* _Exercise directions_: Return the lines below in which the string "linter" occurs.

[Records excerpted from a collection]
--------------------------------

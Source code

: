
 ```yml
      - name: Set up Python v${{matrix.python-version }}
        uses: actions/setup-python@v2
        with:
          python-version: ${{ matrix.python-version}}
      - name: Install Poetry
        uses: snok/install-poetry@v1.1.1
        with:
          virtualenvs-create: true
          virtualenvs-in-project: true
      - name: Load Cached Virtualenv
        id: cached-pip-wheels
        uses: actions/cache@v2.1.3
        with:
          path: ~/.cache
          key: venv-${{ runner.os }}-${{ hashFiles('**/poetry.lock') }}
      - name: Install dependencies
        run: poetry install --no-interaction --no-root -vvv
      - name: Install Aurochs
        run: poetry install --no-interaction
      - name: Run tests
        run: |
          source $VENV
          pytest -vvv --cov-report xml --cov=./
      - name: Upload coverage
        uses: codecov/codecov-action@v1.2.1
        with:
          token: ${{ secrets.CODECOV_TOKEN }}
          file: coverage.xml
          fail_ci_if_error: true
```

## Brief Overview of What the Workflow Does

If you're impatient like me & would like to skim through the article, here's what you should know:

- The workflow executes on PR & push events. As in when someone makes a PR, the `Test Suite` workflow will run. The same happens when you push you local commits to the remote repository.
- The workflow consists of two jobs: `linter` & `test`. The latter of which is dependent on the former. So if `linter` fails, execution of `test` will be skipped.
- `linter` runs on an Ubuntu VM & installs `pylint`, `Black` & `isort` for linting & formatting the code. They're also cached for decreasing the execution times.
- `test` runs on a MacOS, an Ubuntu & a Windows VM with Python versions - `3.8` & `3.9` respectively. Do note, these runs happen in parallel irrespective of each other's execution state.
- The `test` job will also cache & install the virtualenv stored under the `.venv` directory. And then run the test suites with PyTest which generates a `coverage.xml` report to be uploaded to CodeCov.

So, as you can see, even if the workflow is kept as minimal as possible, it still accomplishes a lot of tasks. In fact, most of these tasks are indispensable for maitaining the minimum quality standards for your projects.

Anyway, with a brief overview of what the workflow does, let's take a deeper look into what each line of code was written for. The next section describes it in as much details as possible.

--------------------------------

* _Solution below_:
- The workflow consists of two jobs: `linter` & `test`. The latter of which is dependent on the former. So if `linter` fails, execution of `test` will be skipped.
- `linter` runs on an Ubuntu VM & installs `pylint`, `Black` & `isort` for linting & formatting the code. They're also cached for decreasing the execution times.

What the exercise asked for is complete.